What High-Speed 3D Printing Could Mean for Medicine


While 3D-printed objects have been around for decades, recent developments show that they are set to become even more advanced. Additive manufacturing is the traditional 3D printing process by which layers are stacked upon one another to create the object, but the EPFL Laboratory of Applied Photonics Devices (LAPD) in Switzerland has shown that this tedious method may actually become obsolete. Researchers at the LAPD experimented with vats of clear liquid that are inserted into the 3D printer in which the desired object starts to emerge after spinning for roughly thirty seconds. While it almost seems impossible – even magical – this development can be understood by the principles of tomography.

Innovating what exists

Tomography is the same technology used by doctors in CT and CAT scans through x-rays and computers that generate sectional images of organs, tissues, and bones. The result of using tomography in 3D printing is more high-resolution objects which cannot be achieved through the traditional additive manufacturing means. A laser hardens the liquid through polymerisation, and additional algorithms are able to calculate the projection of light at certain angles and doses for the desired product.

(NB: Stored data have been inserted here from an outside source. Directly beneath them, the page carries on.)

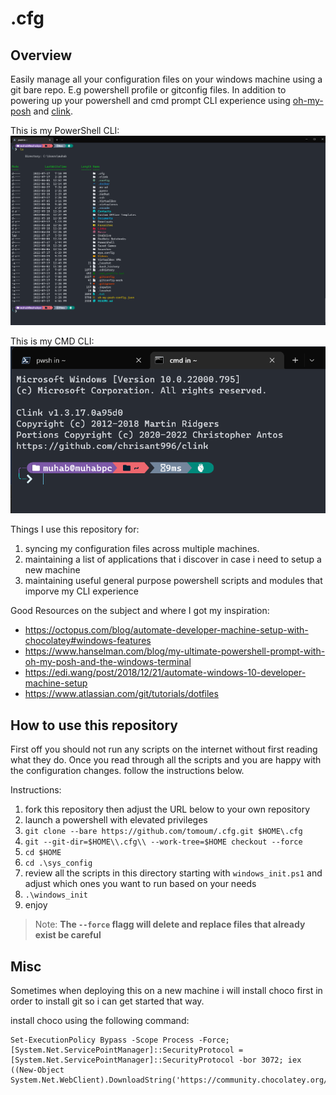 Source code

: # .cfg

## Overview
Easily manage all your configuration files on your windows machine using a
git bare repo. E.g powershell profile or gitconfig files. In addition to
powering up your powershell and cmd prompt CLI experience using
[oh-my-posh](https://ohmyposh.dev/) and
[clink](https://mridgers.github.io/clink/).

This is my PowerShell CLI:
![alt text](.readme/powershell.png)

This is my CMD CLI:
![alt text](.readme/cmd.png)

Things I use this repository for:

1. syncing my configuration files across multiple machines.
2. maintaining a list of applications that i discover in case i need to
setup a new machine
3. maintaining useful general purpose powershell scripts and modules that
imporve my CLI experience

Good Resources on the subject and where I got my inspiration:

* <https://octopus.com/blog/automate-developer-machine-setup-with-chocolatey#windows-features>
* <https://www.hanselman.com/blog/my-ultimate-powershell-prompt-with-oh-my-posh-and-the-windows-terminal>
* <https://edi.wang/post/2018/12/21/automate-windows-10-developer-machine-setup>
* <https://www.atlassian.com/git/tutorials/dotfiles>


## How to use this repository

First off you should not run any scripts on the internet without first reading
what they do. Once you read through all the scripts and you are happy with the
configuration changes. follow the instructions below.

Instructions:

1. fork this repository then adjust the URL below to your own
repository
2. launch a powershell with elevated privileges
3. `git clone --bare https://github.com/tomoum/.cfg.git $HOME\.cfg`
4. `git --git-dir=$HOME\\.cfg\\ --work-tree=$HOME checkout --force`
5. `cd $HOME`
6. `cd .\sys_config`
7. review all the scripts in this directory starting with `windows_init.ps1` and adjust which
ones you want to run based on your needs
8. `.\windows_init`
9. enjoy


>Note:
>**The `--force` flagg will delete and replace files that already
exist be careful**

## Misc

Sometimes when deploying this on a new machine i will install choco first in order to install git so i can get started that way.

install choco using the following command:

```shell
Set-ExecutionPolicy Bypass -Scope Process -Force; [System.Net.ServicePointManager]::SecurityProtocol = [System.Net.ServicePointManager]::SecurityProtocol -bor 3072; iex ((New-Object System.Net.WebClient).DownloadString('https://community.chocolatey.org/install.ps1'))
```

While this currently results in objects of 2 centimetres or 0.79 inches, this figure is expected to grow significantly in the coming years. This is great news for the fields of science and medicine, where AI and analytics are already growing in prominence among healthcare leaders globally.

Functional design

Head of the LAPD Christophe Moser says that this method is set to become scalable for mass fabrication. Moreover, they will be able to produce cellular tissue models, medical devices, and even personalised implants. Bioprinting has already been introduced to medical facilities, with the printing of less-complex parts like the ears or tracheas.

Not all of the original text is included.